* Task details *
Scan the entries for the word "seamless", and copy every line where it appears.

* Data provided *
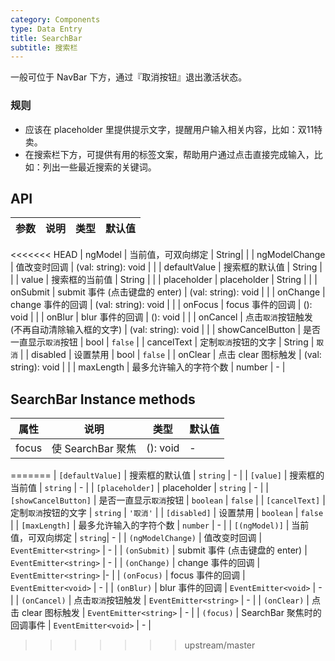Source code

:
 ```yaml
---
category: Components
type: Data Entry
title: SearchBar
subtitle: 搜索栏
---
```


一般可位于 NavBar 下方，通过『取消按钮』退出激活状态。

### 规则

- 应该在 placeholder 里提供提示文字，提醒用户输入相关内容，比如：双11特卖。
- 在搜索栏下方，可提供有用的标签文案，帮助用户通过点击直接完成输入，比如：列出一些最近搜索的关键词。

## API

参数 | 说明 | 类型 | 默认值
----|-----|------|------
<<<<<<< HEAD
| ngModel  | 当前值，可双向绑定 | String|<span> </span> |
| ngModelChange  | 值改变时回调 | (val: string): void |<span> </span> |
| defaultValue |    搜索框的默认值     | String | <span> </span> |
| value      |  搜索框的当前值  | String | <span> </span> |
| placeholder    |    placeholder     | String | <span> </span> |
| onSubmit    |  submit 事件 (点击键盘的 enter)  | (val: string): void | <span> </span> |
| onChange    |    change 事件的回调     | (val: string): void |<span> </span>  |
| onFocus    |    focus 事件的回调     | (): void | <span> </span> |
| onBlur    |    blur 事件的回调     | (): void | <span> </span> |
| onCancel  | 点击`取消`按钮触发 (不再自动清除输入框的文字) | (val: string): void | <span> </span> |
| showCancelButton    |    是否一直显示`取消`按钮     | bool |  `false`  |
| cancelText    |   定制`取消`按钮的文字     | String |  `取消`  |
| disabled    |  设置禁用   | bool |  `false`  |
| onClear  |    点击 clear 图标触发  | (val: string): void | <span> </span> |
| maxLength     |  最多允许输入的字符个数    | number | -  |


## SearchBar Instance methods

属性 | 说明 | 类型 | 默认值
----|-----|------|------
| focus   | 使 SearchBar 聚焦  | (): void |  -  |
=======
| `[defaultValue]` | 搜索框的默认值 | `string` | - |
| `[value]` | 搜索框的当前值 | `string` | - |
| `[placeholder]` | placeholder | `string` | - |
| `[showCancelButton]` | 是否一直显示`取消`按钮 | `boolean` | `false` |
| `[cancelText]` | 定制`取消`按钮的文字 | `string` | `'取消'` |
| `[disabled]` | 设置禁用 | `boolean` | `false` |
| `[maxLength]` | 最多允许输入的字符个数 | `number` | - |
| `[(ngModel)]` | 当前值，可双向绑定 | `string`| - |
| `(ngModelChange)` | 值改变时回调 | `EventEmitter<string>` | - |
| `(onSubmit)` | submit 事件 (点击键盘的 enter) | `EventEmitter<string>` | - |
| `(onChange)` | change 事件的回调 | `EventEmitter<string>` |- |
| `(onFocus)` | focus 事件的回调 | `EventEmitter<void>` | - |
| `(onBlur)` | blur 事件的回调 | `EventEmitter<void>` | - |
| `(onCancel)` | 点击`取消`按钮触发 | `EventEmitter<string>` | - |
| `(onClear)` | 点击 clear 图标触发 | `EventEmitter<string>` | - |
| `(focus)` | SearchBar 聚焦时的回调事件 | `EventEmitter<void>` | - |
>>>>>>> upstream/master
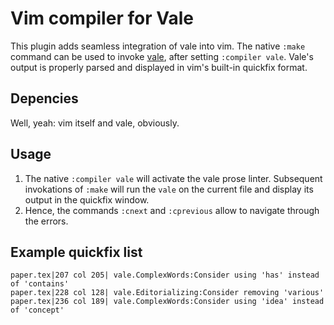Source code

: # Vim compiler for Vale

This plugin adds seamless integration of vale into vim.
The native `:make` command can be used to invoke [vale](https://github.com/ValeLint/vale), after setting `:compiler vale`.
Vale's output is properly parsed and displayed in vim's built-in quickfix format.

## Depencies

Well, yeah: vim itself and vale, obviously.

## Usage

1. The native `:compiler vale` will activate the vale prose linter. Subsequent
   invokations of `:make` will run the `vale` on the current file and display
   its output in the quickfix window.
2. Hence, the commands `:cnext` and `:cprevious` allow to navigate through the errors.

## Example quickfix list

```
paper.tex|207 col 205| vale.ComplexWords:Consider using 'has' instead of 'contains'
paper.tex|228 col 128| vale.Editorializing:Consider removing 'various'
paper.tex|236 col 189| vale.ComplexWords:Consider using 'idea' instead of 'concept'
```
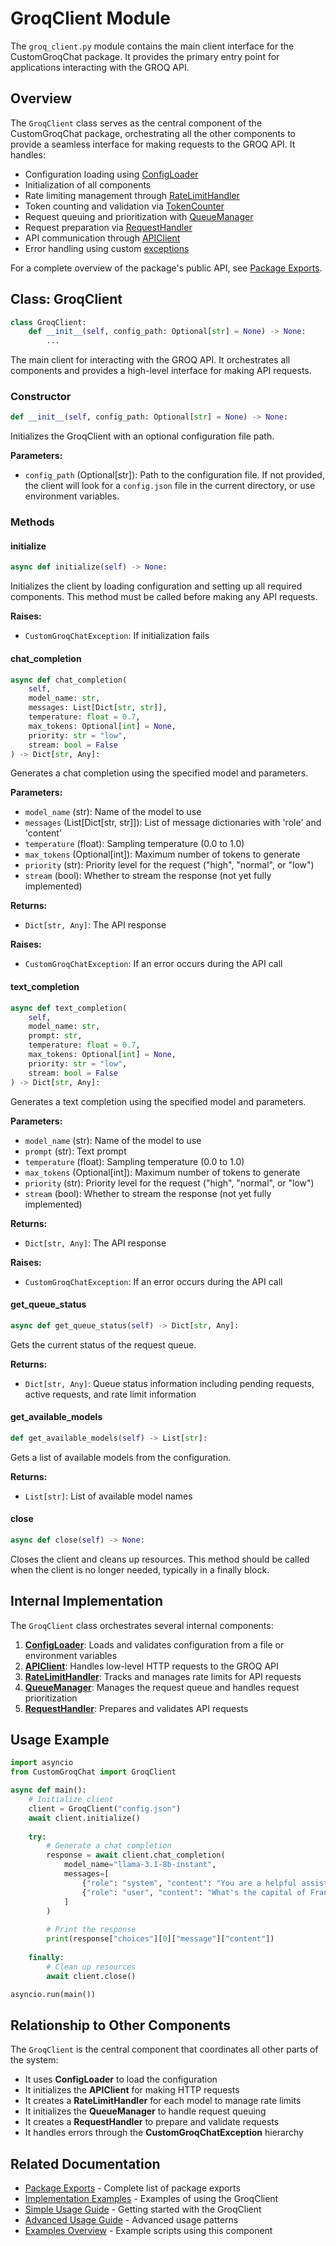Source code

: # GroqClient Module

The `groq_client.py` module contains the main client interface for the CustomGroqChat package. It provides the primary entry point for applications interacting with the GROQ API.

## Overview

The `GroqClient` class serves as the central component of the CustomGroqChat package, orchestrating all the other components to provide a seamless interface for making requests to the GROQ API. It handles:

- Configuration loading using [ConfigLoader](config_loader.md)
- Initialization of all components
- Rate limiting management through [RateLimitHandler](rate_limit_handler.md)
- Token counting and validation via [TokenCounter](token_counter.md)
- Request queuing and prioritization with [QueueManager](queue_manager.md)
- Request preparation via [RequestHandler](request_handler.md)
- API communication through [APIClient](api_client.md)
- Error handling using custom [exceptions](../usage%20guide/exceptions.md)

For a complete overview of the package's public API, see [Package Exports](package_exports.md).

## Class: GroqClient

```python
class GroqClient:
    def __init__(self, config_path: Optional[str] = None) -> None:
        ...
```

The main client for interacting with the GROQ API. It orchestrates all components and provides a high-level interface for making API requests.

### Constructor

```python
def __init__(self, config_path: Optional[str] = None) -> None:
```

Initializes the GroqClient with an optional configuration file path.

**Parameters:**
- `config_path` (Optional[str]): Path to the configuration file. If not provided, the client will look for a `config.json` file in the current directory, or use environment variables.

### Methods

#### initialize

```python
async def initialize(self) -> None:
```

Initializes the client by loading configuration and setting up all required components. This method must be called before making any API requests.

**Raises:**
- `CustomGroqChatException`: If initialization fails

#### chat_completion

```python
async def chat_completion(
    self,
    model_name: str,
    messages: List[Dict[str, str]],
    temperature: float = 0.7,
    max_tokens: Optional[int] = None,
    priority: str = "low",
    stream: bool = False
) -> Dict[str, Any]:
```

Generates a chat completion using the specified model and parameters.

**Parameters:**
- `model_name` (str): Name of the model to use
- `messages` (List[Dict[str, str]]): List of message dictionaries with 'role' and 'content'
- `temperature` (float): Sampling temperature (0.0 to 1.0)
- `max_tokens` (Optional[int]): Maximum number of tokens to generate
- `priority` (str): Priority level for the request ("high", "normal", or "low")
- `stream` (bool): Whether to stream the response (not yet fully implemented)

**Returns:**
- `Dict[str, Any]`: The API response

**Raises:**
- `CustomGroqChatException`: If an error occurs during the API call

#### text_completion

```python
async def text_completion(
    self,
    model_name: str,
    prompt: str,
    temperature: float = 0.7,
    max_tokens: Optional[int] = None,
    priority: str = "low",
    stream: bool = False
) -> Dict[str, Any]:
```

Generates a text completion using the specified model and parameters.

**Parameters:**
- `model_name` (str): Name of the model to use
- `prompt` (str): Text prompt
- `temperature` (float): Sampling temperature (0.0 to 1.0)
- `max_tokens` (Optional[int]): Maximum number of tokens to generate
- `priority` (str): Priority level for the request ("high", "normal", or "low")
- `stream` (bool): Whether to stream the response (not yet fully implemented)

**Returns:**
- `Dict[str, Any]`: The API response

**Raises:**
- `CustomGroqChatException`: If an error occurs during the API call

#### get_queue_status

```python
async def get_queue_status(self) -> Dict[str, Any]:
```

Gets the current status of the request queue.

**Returns:**
- `Dict[str, Any]`: Queue status information including pending requests, active requests, and rate limit information

#### get_available_models

```python
def get_available_models(self) -> List[str]:
```

Gets a list of available models from the configuration.

**Returns:**
- `List[str]`: List of available model names

#### close

```python
async def close(self) -> None:
```

Closes the client and cleans up resources. This method should be called when the client is no longer needed, typically in a finally block.

## Internal Implementation

The `GroqClient` class orchestrates several internal components:

1. **[ConfigLoader](config_loader.md)**: Loads and validates configuration from a file or environment variables
2. **[APIClient](api_client.md)**: Handles low-level HTTP requests to the GROQ API
3. **[RateLimitHandler](rate_limit_handler.md)**: Tracks and manages rate limits for API requests
4. **[QueueManager](queue_manager.md)**: Manages the request queue and handles request prioritization
5. **[RequestHandler](request_handler.md)**: Prepares and validates API requests

## Usage Example

```python
import asyncio
from CustomGroqChat import GroqClient

async def main():
    # Initialize client
    client = GroqClient("config.json")
    await client.initialize()
    
    try:
        # Generate a chat completion
        response = await client.chat_completion(
            model_name="llama-3.1-8b-instant",
            messages=[
                {"role": "system", "content": "You are a helpful assistant."},
                {"role": "user", "content": "What's the capital of France?"}
            ]
        )
        
        # Print the response
        print(response["choices"][0]["message"]["content"])
        
    finally:
        # Clean up resources
        await client.close()

asyncio.run(main())
```

## Relationship to Other Components

The `GroqClient` is the central component that coordinates all other parts of the system:

- It uses **ConfigLoader** to load the configuration
- It initializes the **APIClient** for making HTTP requests
- It creates a **RateLimitHandler** for each model to manage rate limits
- It initializes the **QueueManager** to handle request queuing
- It creates a **RequestHandler** to prepare and validate requests
- It handles errors through the **CustomGroqChatException** hierarchy 

## Related Documentation

- [Package Exports](package_exports.md) - Complete list of package exports
- [Implementation Examples](../usage%20guide/implementation_examples.md) - Examples of using the GroqClient
- [Simple Usage Guide](../usage%20guide/simple_usage.md) - Getting started with the GroqClient
- [Advanced Usage Guide](../usage%20guide/advanced_usage.md) - Advanced usage patterns
- [Examples Overview](../examples.md) - Example scripts using this component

* Output for this exercise *
This plugin adds seamless integration of vale into vim.
The `GroqClient` class serves as the central component of the CustomGroqChat package, orchestrating all the other components to provide a seamless interface for making requests to the GROQ API. It handles:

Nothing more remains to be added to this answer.